This new functionality can be used as follows:
  1. The analyst selects a function from the disassembled or decompiled code to be analyzed.
  2. If the response provided by the endpoint is satisfactory and reveals an interesting function, they can click ‘Accept’ to include it in a list of selected functions, which we call the ‘CodeInsight Notebook’. They can also make modifications to the ‘Summary’ and ‘Description’ fields to correct errors or add information that helps put the code in context.
  3. With each new request sent to the endpoint, all previously stored functions are included—along with any modifications made by the analyst. This allows for more accurate analyses based on previously obtained and reviewed results.
Here’s how the new version of the plugin would look after a few iterations on a malware sample:



A practical example

Let's illustrate the benefits of the new plugin with a practical example. Imagine an analyst needs to analyze a malicious binary file to understand its function. This is typically a time-consuming and complex process, but with the help of Code Insight, their workflow becomes significantly more efficient:

  1. Targeted Analysis: The analyst selects a code block they suspect might be malicious and uses the endpoint to get an automated analysis.

    The code shown below implements an anti-disassembly technique aimed at generating disassembled code that hides malicious functionality through a hidden jump to a memory address. Essentially, the resulting disassembled code is unreliable, as it doesn’t accurately represent the code that will actually be executed.

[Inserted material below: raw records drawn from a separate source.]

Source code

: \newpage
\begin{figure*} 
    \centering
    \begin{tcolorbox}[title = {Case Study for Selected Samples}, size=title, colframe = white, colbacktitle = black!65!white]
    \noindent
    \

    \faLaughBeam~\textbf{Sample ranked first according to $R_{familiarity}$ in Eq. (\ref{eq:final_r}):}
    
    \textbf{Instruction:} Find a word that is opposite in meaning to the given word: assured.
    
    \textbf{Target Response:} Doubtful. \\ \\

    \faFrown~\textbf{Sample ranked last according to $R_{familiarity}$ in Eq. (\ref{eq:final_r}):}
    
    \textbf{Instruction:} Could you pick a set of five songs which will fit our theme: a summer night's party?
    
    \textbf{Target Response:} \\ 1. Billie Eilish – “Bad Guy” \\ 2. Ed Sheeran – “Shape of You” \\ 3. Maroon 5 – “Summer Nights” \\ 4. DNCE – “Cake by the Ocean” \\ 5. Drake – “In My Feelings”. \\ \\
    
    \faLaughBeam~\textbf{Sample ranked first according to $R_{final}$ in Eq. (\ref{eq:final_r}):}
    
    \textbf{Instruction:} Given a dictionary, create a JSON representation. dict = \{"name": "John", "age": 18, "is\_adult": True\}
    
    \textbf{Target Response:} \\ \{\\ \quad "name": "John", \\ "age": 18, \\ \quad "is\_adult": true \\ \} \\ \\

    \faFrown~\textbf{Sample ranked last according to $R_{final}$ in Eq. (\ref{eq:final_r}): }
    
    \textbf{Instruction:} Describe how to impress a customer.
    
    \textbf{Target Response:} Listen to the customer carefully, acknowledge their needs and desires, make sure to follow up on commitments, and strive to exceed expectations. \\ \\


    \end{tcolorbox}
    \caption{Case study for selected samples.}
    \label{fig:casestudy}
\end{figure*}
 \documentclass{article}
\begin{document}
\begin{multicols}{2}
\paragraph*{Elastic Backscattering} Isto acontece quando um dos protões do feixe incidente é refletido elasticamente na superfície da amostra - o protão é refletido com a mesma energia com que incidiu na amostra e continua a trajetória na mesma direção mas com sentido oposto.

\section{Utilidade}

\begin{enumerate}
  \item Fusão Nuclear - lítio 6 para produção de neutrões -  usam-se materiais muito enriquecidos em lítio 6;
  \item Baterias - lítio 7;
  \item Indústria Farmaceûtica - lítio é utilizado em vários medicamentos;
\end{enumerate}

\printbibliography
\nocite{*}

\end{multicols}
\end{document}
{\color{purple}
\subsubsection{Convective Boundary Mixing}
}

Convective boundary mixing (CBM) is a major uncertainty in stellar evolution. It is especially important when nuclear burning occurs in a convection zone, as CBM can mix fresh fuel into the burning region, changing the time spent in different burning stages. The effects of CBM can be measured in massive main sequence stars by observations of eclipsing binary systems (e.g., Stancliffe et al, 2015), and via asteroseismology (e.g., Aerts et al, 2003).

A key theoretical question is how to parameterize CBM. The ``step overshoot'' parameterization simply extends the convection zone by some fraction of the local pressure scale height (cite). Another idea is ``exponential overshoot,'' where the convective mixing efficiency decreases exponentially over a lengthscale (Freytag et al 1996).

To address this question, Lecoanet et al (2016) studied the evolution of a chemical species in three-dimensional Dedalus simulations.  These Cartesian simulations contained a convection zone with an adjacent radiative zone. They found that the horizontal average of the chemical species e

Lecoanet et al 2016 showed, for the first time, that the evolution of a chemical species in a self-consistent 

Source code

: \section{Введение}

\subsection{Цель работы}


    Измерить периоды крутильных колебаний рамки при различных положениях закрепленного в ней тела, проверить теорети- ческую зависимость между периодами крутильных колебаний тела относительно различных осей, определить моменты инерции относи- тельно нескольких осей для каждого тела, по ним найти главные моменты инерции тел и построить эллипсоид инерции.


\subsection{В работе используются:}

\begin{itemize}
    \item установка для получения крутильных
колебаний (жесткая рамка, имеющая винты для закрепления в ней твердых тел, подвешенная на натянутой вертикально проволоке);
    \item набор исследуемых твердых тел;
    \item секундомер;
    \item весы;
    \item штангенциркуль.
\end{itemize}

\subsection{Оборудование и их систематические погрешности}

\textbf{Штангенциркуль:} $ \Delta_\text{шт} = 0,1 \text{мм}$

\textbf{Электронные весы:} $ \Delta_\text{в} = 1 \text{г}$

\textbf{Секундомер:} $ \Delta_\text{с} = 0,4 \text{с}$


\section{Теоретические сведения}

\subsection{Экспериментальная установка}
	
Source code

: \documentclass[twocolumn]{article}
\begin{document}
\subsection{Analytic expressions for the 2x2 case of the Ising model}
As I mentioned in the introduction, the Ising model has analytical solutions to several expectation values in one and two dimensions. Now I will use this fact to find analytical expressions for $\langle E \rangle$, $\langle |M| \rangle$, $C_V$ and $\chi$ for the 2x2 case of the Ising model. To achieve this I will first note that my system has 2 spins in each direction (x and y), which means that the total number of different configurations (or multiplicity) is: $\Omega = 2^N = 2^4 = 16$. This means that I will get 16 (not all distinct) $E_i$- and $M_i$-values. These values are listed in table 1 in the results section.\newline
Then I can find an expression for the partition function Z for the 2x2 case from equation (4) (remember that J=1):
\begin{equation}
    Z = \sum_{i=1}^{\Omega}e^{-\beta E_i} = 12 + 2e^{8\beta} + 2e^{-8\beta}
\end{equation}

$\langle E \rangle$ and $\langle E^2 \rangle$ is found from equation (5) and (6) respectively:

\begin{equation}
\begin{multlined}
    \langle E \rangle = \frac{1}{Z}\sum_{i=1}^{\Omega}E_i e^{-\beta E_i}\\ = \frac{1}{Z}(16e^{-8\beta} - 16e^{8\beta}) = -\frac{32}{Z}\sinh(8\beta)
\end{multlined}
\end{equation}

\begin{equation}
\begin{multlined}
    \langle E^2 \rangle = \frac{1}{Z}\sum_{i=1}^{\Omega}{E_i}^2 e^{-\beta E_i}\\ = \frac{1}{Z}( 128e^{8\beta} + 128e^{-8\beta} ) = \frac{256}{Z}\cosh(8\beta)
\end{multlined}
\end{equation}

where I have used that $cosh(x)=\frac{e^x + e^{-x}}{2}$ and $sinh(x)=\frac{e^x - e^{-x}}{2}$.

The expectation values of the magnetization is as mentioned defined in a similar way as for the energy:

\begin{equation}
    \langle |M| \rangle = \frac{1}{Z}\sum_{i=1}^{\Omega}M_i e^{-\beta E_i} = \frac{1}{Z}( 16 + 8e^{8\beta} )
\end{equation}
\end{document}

  2. Review and Refinement: At this point, a request is made to obtain an initial analysis of the code. The analyst reviews the response and can modify both the ‘Summary’ and ‘Description’ fields with their own notes or corrections.

  3. In this case, the obtained code analysis correctly identifies an anti-disassembly technique that modifies the return address. However, it does not provide information about a possible return address that would help the analyst locate the hidden code.

    At this point, the analyst can modify the output provided by the endpoint to explain how this technique works. This way, the acquired knowledge can be used in the analysis of other code blocks within the sample. To do so, the analyst simply needs to include the (reviewed) analysis in the list of analyzed functions by clicking the ‘Accept’ button.



  4. Iterative Analysis and Improved Results: The file analysis continues in such a way that, with each new request, the list of analyzed functions is sent—effectively representing the knowledge acquired from analyzing the code selected by the analyst.


And as shown in the previous image, this knowledge is used in other function queries that employ a technique similar to the one previously discussed—this time providing more details about how it works and alerting the analyst to the possibility of jumping to an address containing hidden code.

Quick Tips

The endpoint offers some interesting features for the analyst. For example, as shown in the following figure, the presence of strings written in languages other than English has been detected, providing a translation and pinpointing their location in memory.



On the other hand, while analyzing assembly code has its own pros and cons compared to decompiled code, we can gain additional benefits by analyzing a decompiled function whose disassembled code has been previously analyzed and stored in Code Insight Notebook.

For example, let's look at the decompiled code of a function previously analyzed in its disassembled version:


The image below illustrates how analyzing a decompiled function becomes richer with the help of the previously stored analysis of its disassembled code. This happens because certain features, like text strings, are visible in the disassembled code but often missing from the decompiled version.

As a result, Code Insight can provide a more concise and direct explanation by leveraging the decompiled view, which is supported by the disassembled code.



It is important to highlight that both the endpoint and this new feature of the plugin for IDA Pro are offered in trial mode, with the aim of involving the community in the progress we are making in its application to the field of reverse engineering. Although the results produced by this new functionality have been very positive during the testing phase, it is possible that the output generated by the endpoint may not be 100% accurate and could contain errors or omit some relevant details of the analysis.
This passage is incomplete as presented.